Culture at B&O
Concepts and methodology
Ethnography of 'lay ethnographers' (high reflexivity): the challenge is to "maintain a constant awareness of the differences that underlie the surface similarity in the often-identical 'experience-far' concepts used by the ethnographer and the informants" (p. 20)
Participant observation: "one of the central disciplinary 'myths' of anthropology" (p. 36)

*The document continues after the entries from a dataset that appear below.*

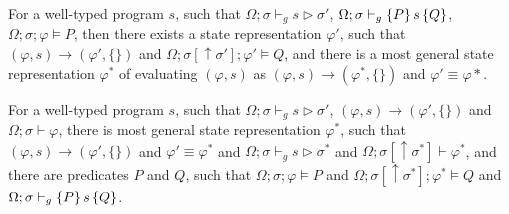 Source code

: \begin{theorem}\label{thm:proof-soundness}\rm 
For a well-typed program $s$, such that $\Omega;\sigma\vdash_g s \triangleright \sigma'$, $\Omega;\sigma\vdash_{g}\{P\}\, s \,\{Q\}$, $\Omega;\sigma;\varphi\models P$, then there exists a state representation $\varphi'$, such that $(\varphi,s)\longrightarrow (\varphi',\{\})$ and $\Omega;\sigma[\uparrow\sigma'];\varphi'\models Q$, and there is a most general state representation $\varphi^*$ of evaluating $(\varphi,s)$ as $(\varphi,s)\longrightarrow (\varphi^*,\{\})$ and $\varphi' \equiv \varphi*$.
\end{theorem}

\begin{theorem}\label{thm:proof-completeness}\rm 
For a well-typed program $s$, such that $\Omega;\sigma\vdash_g s \triangleright \sigma'$, $(\varphi,s)\longrightarrow (\varphi',\{\})$ and $\Omega;\sigma\vdash \varphi$, there is most general state representation $\varphi^*$, such that $(\varphi,s)\longrightarrow (\varphi',\{\})$ and $\varphi' \equiv \varphi^*$ and $\Omega;\sigma\vdash_g s \triangleright \sigma^*$ and $\Omega;\sigma[\uparrow \sigma^*]\vdash \varphi^*$, and there are predicates $P$ and $Q$, such that $\Omega;\sigma;\varphi\models P$ and $\Omega;\sigma[\uparrow\sigma^*];\varphi^* \models Q$ and $\Omega;\sigma\vdash_{g}\{P\}\, s \,\{Q\}$.
\end{theorem}




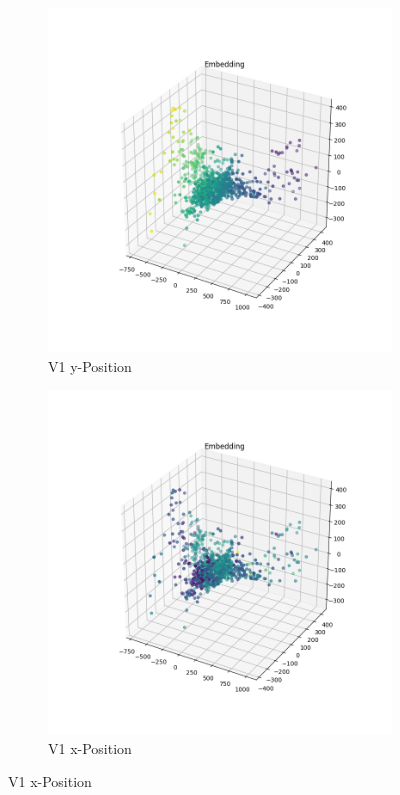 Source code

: \begin{figure}[h]
	\centering
	
	\begin{subfigure}[c]{0.49\textwidth}			
		\includegraphics[width=1\textwidth,center]{bilder/Hauptteil/MT_Grapple/EMB_alle/1_Embedding_y.png}
		\caption{V1 y-Position}
		\label{img:Einbettung1_y}	
	\end{subfigure}
	\centering
	\begin{subfigure}[c]{0.49\textwidth}			
		\includegraphics[width=1\textwidth,center]{bilder/Hauptteil/MT_Grapple/EMB_alle/1_Embedding_x.png}
		\caption{V1 x-Position}
		\label{img:Einbettung1_x}		
	\end{subfigure}
	

\end{figure}
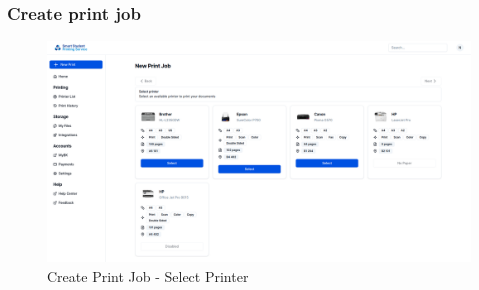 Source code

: \subsubsection{Create print job}

\begin{figure}[H]
    \centering
    \includegraphics[max width = 0.9\linewidth,origin = c]{chapters/8. Implementation - Sprint 2/2. Create print job.png}
    \caption{Create Print Job - Select Printer}%
\end{figure}


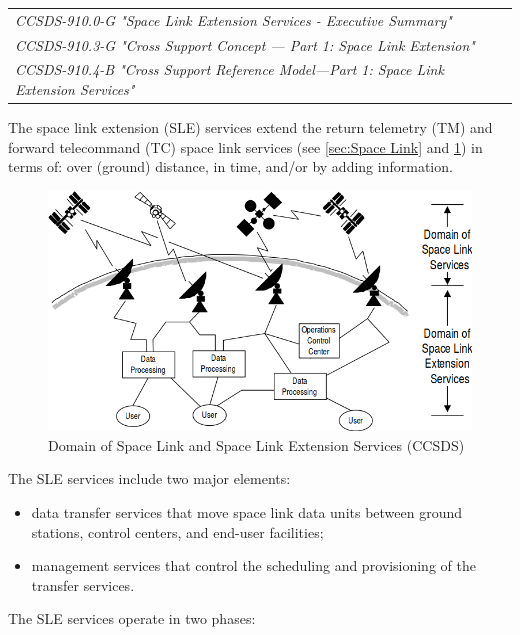 \begin{tabular}{l}
\textit{CCSDS-910.0-G "Space Link Extension Services - Executive Summary" \cite{CCSDS-910.0-G}} \\
\textit{CCSDS-910.3-G "Cross Support Concept — Part 1:  Space Link Extension" \cite{CCSDS-910.3-G}} \\
\textit{CCSDS-910.4-B "Cross Support Reference Model—Part 1: Space Link Extension Services" \cite{CCSDS-910.4-B}} \\
\end{tabular}

The space link extension (SLE) services extend the return telemetry (TM) and forward telecommand (TC) space link services (see \ref{sec:Space Link} and \ref{fig:Domain of Space Link and Space Link Extension Services}) in terms of: over (ground) distance, in time, and/or by adding information.

\begin{figure}[h]
\centering\includegraphics[scale=0.5]{fig/domains_of_space_link_and_space_link_extension_services}
\caption{Domain of Space Link and Space Link Extension Services (CCSDS)}
\label{fig:Domain of Space Link and Space Link Extension Services}
\end{figure}

The SLE services include two major elements:

\begin{itemize}
\item data transfer services that move space link data units between ground stations, control centers, and end-user facilities;
\item management services that control the scheduling and provisioning of the transfer services.
\end{itemize}

The SLE services operate in two phases:

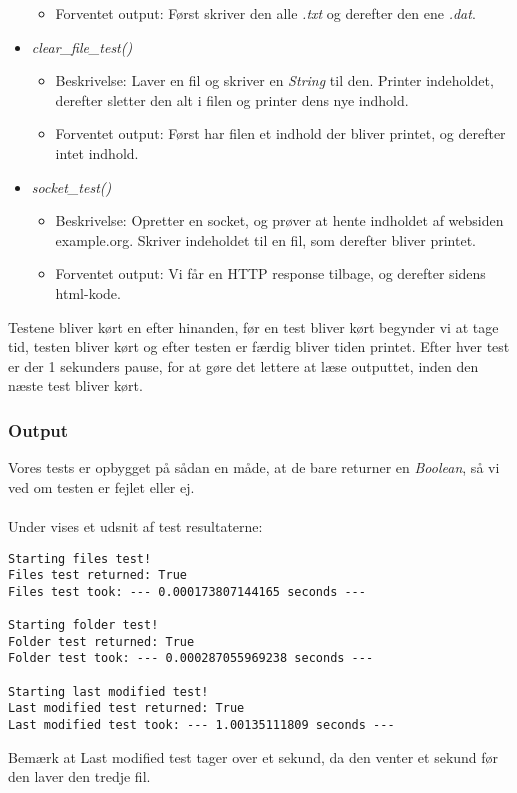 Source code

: \documentclass[11pt]{article}
\begin{document}
\begin{itemize}
\begin{itemize}
  \item Forventet output: Først skriver den alle \textit{.txt} og derefter den ene \textit{.dat}.
  \end{itemize}
\item \textit{clear\_file\_test()}
  \begin{itemize}
  \item Beskrivelse: Laver en fil og skriver en \textit{String} til den. Printer indeholdet, derefter sletter den alt i filen og printer dens nye indhold.
  \item Forventet output: Først har filen et indhold der bliver printet, og derefter intet indhold.
  \end{itemize}
\item \textit{socket\_test()}
  \begin{itemize}
  \item Beskrivelse: Opretter en socket, og prøver at hente indholdet af websiden example.org. Skriver indeholdet til en fil, som derefter bliver printet.
  \item Forventet output: Vi får en HTTP response tilbage, og derefter sidens html-kode.
  \end{itemize}
\end{itemize}
Testene bliver kørt en efter hinanden, før en test bliver kørt begynder vi at tage tid, testen bliver kørt og efter testen er færdig bliver tiden printet. Efter hver test er der 1 sekunders pause, for at gøre det lettere at læse outputtet, inden den næste test bliver kørt.
\subsubsection{Output}
Vores tests er opbygget på sådan en måde, at de bare returner en \textit{Boolean}, så vi ved om testen er fejlet eller ej. \\ \\
Under vises et udsnit af test resultaterne:
\begin{lstlisting}
Starting files test!
Files test returned: True
Files test took: --- 0.000173807144165 seconds ---

Starting folder test!
Folder test returned: True
Folder test took: --- 0.000287055969238 seconds ---

Starting last modified test!
Last modified test returned: True
Last modified test took: --- 1.00135111809 seconds ---
\end{lstlisting}
Bemærk at Last modified test tager over et sekund, da den venter et sekund før den laver den tredje fil.
\end{document}

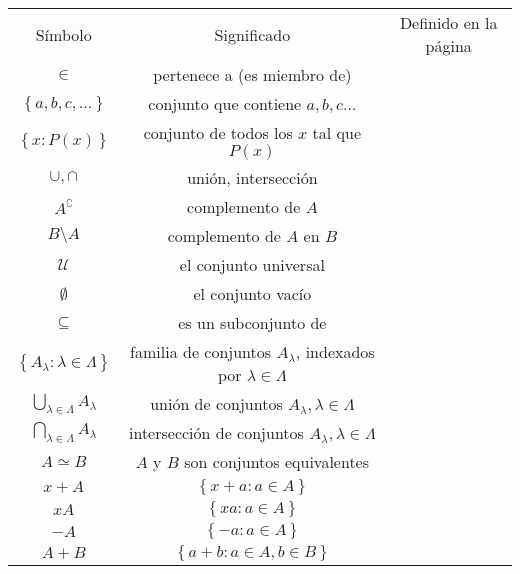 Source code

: \documentclass[a4,paper]{article}
\begin{document}
\begin{tabular}{ccc}
		Símbolo & Significado & Definido en la página \\
		$\in$  & pertenece a (es miembro de) & \\
		$\left\{a,b,c,\ldots\right\}$ & conjunto que contiene $a,b,c\ldots$ &\\
		$\left\{x:P(x)\right\}$ & conjunto de todos los $x$ tal que $P(x)$ & \\
		$\cup,\cap$ & unión, intersección & \\
		$A^{\complement}$ & complemento de $A$ & \\
		$B\setminus A$ & complemento de $A$ en $B$ & \\
		$\mathcal{U}$ & el conjunto universal & \\
		$\emptyset$ & el conjunto vacío & \\
		$\subseteq$ & es un subconjunto de & \\
		$\left\{A_{\lambda}:\lambda\in\Lambda\right\}$ & familia de conjuntos $A_{\lambda}$, indexados por $\lambda\in\Lambda$ \\
		$\bigcup_{\lambda\in\Lambda}A_{\lambda}$ & unión de conjuntos $A_{\lambda},\lambda\in\Lambda$ \\
		$\bigcap_{\lambda\in\Lambda}A_{\lambda}$ & intersección de conjuntos $A_{\lambda},\lambda\in\Lambda$ \\
		$A\simeq B$ & $A$ y $B$ son conjuntos equivalentes \\
		$x+A$ & $\left\{x+a:a\in A\right\}$ & \\
		$xA$ & $\left\{xa:a\in A\right\}$ & \\
		$-A$ & $\left\{-a:a\in A\right\}$ & \\
		$A+B$ & $\left\{a+b:a\in A, b\in B\right\}$ & \\
\end{tabular}
\end{document}
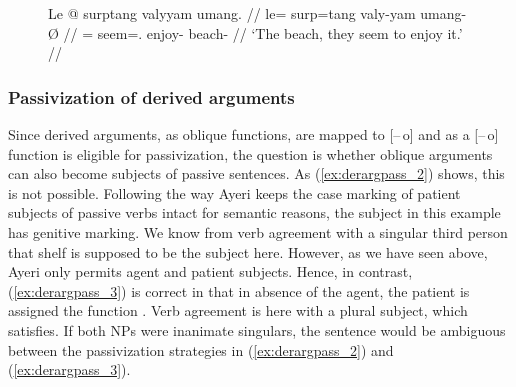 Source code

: \begin{figure}[h]
\ex\label{ex:raisept}\begingl
	\gla Le @ surptang valyyam umang. //
	\glb le= surp=tang valy-yam umang-Ø //
	\glc \PatTI{}= seem=\TplM.\Aarg{} enjoy-\Ptcp{} beach-\Top{} //
	\glft `The beach, they seem to enjoy it.' //
\endgl\xe
\end{figure}


\subsubsection{Passivization of derived arguments}

Since derived arguments, as oblique functions, are mapped to \mbox{[–\,o]} and
\Subj{} as a [\mbox{–\,o}] function is eligible for passivization, the question is
whether oblique arguments can also become subjects of passive sentences. As
(\ref{ex:derargpass_2}) shows, this is not possible. Following the way Ayeri
keeps the case marking of patient subjects of passive verbs intact for semantic
reasons, the subject in this example has genitive marking. We know from verb
agreement with a singular third person that  {shelf} is
supposed to be the subject here. However, as we have seen above, Ayeri only
permits agent and patient subjects. Hence, in contrast, (\ref{ex:derargpass_3})
is correct in that in absence of the agent, the patient is assigned the \Subj{}
function \citep[334]{bresnan2016}. Verb agreement is here with a plural
subject, which  satisfies. If both NPs were
inanimate singulars, the sentence would be ambiguous between the passivization
strategies in (\ref{ex:derargpass_2}) and (\ref{ex:derargpass_3}).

Logical opposites: phenomenological participant vs objectivist observer
Hermeneutical circle (Geertz): oscillation between part (experience-near) and whole (experience-distant)
Dialectical move (Bourdieu): "acknowledge the difference between the two, and the inherent distortion of lived reality that comes with distant observation"
Native reflexivity: social, technical, symbolic
Problem: "the experience and organizational life of the employees are radically reflexive and theorized" (p. 39)
Difficult distinction between ethnographer and employees: the researcher is also a positioned actor
Culture concept as used at B&O
Something we are a part of: non-hierarchical, a 'way of life'
Something we can have: an interest, a distinction, a taste, close to the classical, elite notion of 'culture'
National culture ('consciousness of kind'): B&O as icon of Danish design and manufacturing industry - PH: 'democratise beauty' (p. 93)
Other = Japan ('consciousness of difference') - former war enemy, ruthless competitor, object of admiration and emulation
Comparison between notions of investigating culture: author's ("a process of mapping a multi-layered and sometimes contested terrain" - p. 67) vs Schein's ("a matter of disclosing a non-verbal consensus of basic assumptions" - p. 67)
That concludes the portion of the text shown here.